Backyard Skeptics Message Board › Morality: Where is square 1 ?

Morality: Where is square 1 ?

Cary C.
Tustin, CA
Post #: 59
1. I'm not saying I can determine objective morality(1). I'm saying that if morality(1) exists at all, it is necessarily objective. The existence of an objective fact is one thing; knowing or determining it is another. Even if an objective principle can be known objectively, particular examples of it are still determined subjectively.

2. Morality(2) is something that facilitates survival of a species, by causing its members to think they should act in accordance with it. If you don't want to call it a psychological mechanism, call it whatever you like.

2.1. Acts that harm individuals or classes of people without threatening the species as a whole are not part of morality(2); they're part of morality(1) - and that's if and only if morality(1) is objective. But even then, it is still sometimes moral(1 or 2) to harm some individuals or classes of people.

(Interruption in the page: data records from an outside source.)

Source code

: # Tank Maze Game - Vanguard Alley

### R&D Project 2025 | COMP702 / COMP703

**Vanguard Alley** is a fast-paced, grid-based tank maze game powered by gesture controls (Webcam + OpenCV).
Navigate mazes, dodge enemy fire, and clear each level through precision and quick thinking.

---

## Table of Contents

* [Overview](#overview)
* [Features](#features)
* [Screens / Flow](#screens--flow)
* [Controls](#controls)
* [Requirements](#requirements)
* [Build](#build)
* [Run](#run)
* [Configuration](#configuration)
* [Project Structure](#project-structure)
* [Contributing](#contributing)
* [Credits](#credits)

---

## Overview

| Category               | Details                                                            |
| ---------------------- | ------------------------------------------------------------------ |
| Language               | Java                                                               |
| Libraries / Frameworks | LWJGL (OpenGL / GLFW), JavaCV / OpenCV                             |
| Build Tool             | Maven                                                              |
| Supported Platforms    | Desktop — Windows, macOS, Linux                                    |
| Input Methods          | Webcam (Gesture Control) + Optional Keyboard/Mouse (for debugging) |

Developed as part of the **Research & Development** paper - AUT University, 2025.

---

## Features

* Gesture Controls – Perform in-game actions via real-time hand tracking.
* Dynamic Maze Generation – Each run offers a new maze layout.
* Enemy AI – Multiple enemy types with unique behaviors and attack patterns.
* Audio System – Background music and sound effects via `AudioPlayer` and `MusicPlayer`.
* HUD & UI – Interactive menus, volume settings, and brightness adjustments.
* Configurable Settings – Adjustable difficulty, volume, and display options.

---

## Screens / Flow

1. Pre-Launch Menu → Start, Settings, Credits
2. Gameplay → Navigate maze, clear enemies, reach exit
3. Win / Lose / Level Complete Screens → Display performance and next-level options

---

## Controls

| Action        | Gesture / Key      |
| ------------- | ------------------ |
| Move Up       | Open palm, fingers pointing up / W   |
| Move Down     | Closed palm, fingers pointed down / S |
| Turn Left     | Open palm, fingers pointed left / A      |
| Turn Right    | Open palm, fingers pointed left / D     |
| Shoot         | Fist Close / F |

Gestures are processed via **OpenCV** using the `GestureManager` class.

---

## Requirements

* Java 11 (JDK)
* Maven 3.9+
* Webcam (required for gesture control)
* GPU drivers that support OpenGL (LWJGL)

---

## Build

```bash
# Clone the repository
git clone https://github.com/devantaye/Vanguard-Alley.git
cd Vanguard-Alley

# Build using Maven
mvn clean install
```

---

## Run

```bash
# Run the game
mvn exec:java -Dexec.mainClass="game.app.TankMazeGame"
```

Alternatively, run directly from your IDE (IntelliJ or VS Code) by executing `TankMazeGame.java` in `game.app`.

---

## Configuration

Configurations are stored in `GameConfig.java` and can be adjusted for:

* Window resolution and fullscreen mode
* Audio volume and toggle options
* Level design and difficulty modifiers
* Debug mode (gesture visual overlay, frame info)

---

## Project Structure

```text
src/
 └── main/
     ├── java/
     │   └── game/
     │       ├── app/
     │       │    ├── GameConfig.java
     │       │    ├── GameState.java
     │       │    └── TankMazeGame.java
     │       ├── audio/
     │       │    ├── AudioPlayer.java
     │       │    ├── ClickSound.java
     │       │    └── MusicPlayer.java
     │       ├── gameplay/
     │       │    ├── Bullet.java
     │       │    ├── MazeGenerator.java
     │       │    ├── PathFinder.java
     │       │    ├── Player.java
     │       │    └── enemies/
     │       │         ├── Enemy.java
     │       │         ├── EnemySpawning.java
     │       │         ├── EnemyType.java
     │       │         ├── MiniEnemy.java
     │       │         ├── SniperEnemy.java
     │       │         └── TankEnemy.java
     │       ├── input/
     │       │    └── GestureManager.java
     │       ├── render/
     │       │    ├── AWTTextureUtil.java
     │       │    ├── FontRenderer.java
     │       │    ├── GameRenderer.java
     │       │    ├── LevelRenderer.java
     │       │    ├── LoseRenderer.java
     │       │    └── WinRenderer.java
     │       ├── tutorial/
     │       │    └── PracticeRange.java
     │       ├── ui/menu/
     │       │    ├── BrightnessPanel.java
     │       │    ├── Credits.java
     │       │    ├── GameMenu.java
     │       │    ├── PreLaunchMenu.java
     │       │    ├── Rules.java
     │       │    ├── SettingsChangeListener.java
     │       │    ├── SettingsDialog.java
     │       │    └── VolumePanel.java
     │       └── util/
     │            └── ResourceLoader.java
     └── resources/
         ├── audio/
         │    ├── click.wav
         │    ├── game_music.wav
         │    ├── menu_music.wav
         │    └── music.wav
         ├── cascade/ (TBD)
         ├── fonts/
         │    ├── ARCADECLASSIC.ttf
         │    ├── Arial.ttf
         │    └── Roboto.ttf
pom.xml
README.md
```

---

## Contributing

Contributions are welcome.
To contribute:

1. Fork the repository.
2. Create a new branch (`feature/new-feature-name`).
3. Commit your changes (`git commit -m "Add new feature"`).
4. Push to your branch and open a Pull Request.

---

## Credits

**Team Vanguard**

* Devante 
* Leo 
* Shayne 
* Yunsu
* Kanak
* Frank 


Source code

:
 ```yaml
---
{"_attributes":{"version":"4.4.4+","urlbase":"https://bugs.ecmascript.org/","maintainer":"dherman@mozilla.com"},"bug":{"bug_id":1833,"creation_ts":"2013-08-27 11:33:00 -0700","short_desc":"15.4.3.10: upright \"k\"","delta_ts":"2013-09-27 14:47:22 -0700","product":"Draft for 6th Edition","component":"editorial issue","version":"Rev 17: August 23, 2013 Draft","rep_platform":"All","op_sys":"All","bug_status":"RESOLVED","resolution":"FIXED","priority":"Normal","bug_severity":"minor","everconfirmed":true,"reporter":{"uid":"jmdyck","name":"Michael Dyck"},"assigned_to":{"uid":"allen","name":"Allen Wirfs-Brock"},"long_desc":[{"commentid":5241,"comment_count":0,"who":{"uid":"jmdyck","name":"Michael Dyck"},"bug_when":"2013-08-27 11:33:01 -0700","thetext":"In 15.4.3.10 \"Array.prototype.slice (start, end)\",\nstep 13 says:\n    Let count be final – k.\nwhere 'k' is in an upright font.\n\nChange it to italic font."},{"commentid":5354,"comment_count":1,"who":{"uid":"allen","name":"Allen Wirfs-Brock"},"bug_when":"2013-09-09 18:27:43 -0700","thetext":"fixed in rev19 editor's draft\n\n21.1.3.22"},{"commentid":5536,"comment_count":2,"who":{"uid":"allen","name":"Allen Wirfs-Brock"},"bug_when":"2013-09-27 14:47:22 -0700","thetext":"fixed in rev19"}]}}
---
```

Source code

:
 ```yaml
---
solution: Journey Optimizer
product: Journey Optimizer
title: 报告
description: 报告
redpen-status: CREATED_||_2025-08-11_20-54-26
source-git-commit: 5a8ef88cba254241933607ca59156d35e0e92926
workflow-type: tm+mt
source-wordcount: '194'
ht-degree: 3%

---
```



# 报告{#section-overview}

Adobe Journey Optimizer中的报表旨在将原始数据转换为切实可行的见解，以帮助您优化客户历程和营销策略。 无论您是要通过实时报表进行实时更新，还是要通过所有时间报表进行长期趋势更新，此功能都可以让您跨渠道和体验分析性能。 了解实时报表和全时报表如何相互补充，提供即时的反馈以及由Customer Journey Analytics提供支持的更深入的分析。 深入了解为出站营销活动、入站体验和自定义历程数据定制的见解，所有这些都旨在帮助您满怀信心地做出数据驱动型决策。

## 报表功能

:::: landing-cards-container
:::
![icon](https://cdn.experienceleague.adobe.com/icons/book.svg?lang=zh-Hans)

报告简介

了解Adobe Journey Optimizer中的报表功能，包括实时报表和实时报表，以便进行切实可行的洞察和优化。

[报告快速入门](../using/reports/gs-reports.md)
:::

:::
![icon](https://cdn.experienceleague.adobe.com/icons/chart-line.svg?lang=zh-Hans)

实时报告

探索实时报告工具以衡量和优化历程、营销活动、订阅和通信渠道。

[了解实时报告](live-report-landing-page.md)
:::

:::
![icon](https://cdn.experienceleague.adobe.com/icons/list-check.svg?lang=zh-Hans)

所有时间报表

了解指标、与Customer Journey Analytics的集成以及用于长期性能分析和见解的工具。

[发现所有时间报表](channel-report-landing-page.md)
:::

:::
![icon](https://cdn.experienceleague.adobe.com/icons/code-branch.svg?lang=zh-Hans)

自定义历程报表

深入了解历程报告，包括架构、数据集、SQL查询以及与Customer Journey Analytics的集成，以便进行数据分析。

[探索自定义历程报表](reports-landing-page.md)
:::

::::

Morality(1 or 2) is necessarily defined without context, because all definitions of abstractions exist independent of context. It's examples of them that require context.

This statement:
there is no objective standard that would apply to eating the sandwich on the plane, ... but it would still be wrong to risk the life of another to do so.
is self contradictory, because "wrong" implies objectivity.
user 12371797
Los Angeles, CA
Post #: 64
John, I agree with your arguments. I don't agree that morality has anything to do with humanity's survival or happiness. I'm not happy because I'm moral. Sorry can do.
Jared P.
user 10058284
Buena Park, CA
Post #: 1
Well being may prove a bit more elusive but a better goal than happiness as a source for a moral code. Determining those things that provide the greatest well being for the collective members of a society will vary according to time and place, but I think that variation would prove a gradual thing insomuch as social groups tend to interact with neighboring groups and one generation with the previous as well as the next.
Who decides the moral code to adopt? Obviously, this creates considerable difficulty.
Who defines what constitutes well being? Same answer.
I am not aware of any society in which everyone agrees or a greed on a moral code. If they did or had, it seems unlikely that many would be or have been found guilty of violating it. Another issue of difficulty is deciding who to include and exclude as members for the collective well being. The issues of abortion, worker's rights (those not owning property), animal rights, women's rights and rights of minorities have all created changes in the moral code of our United States.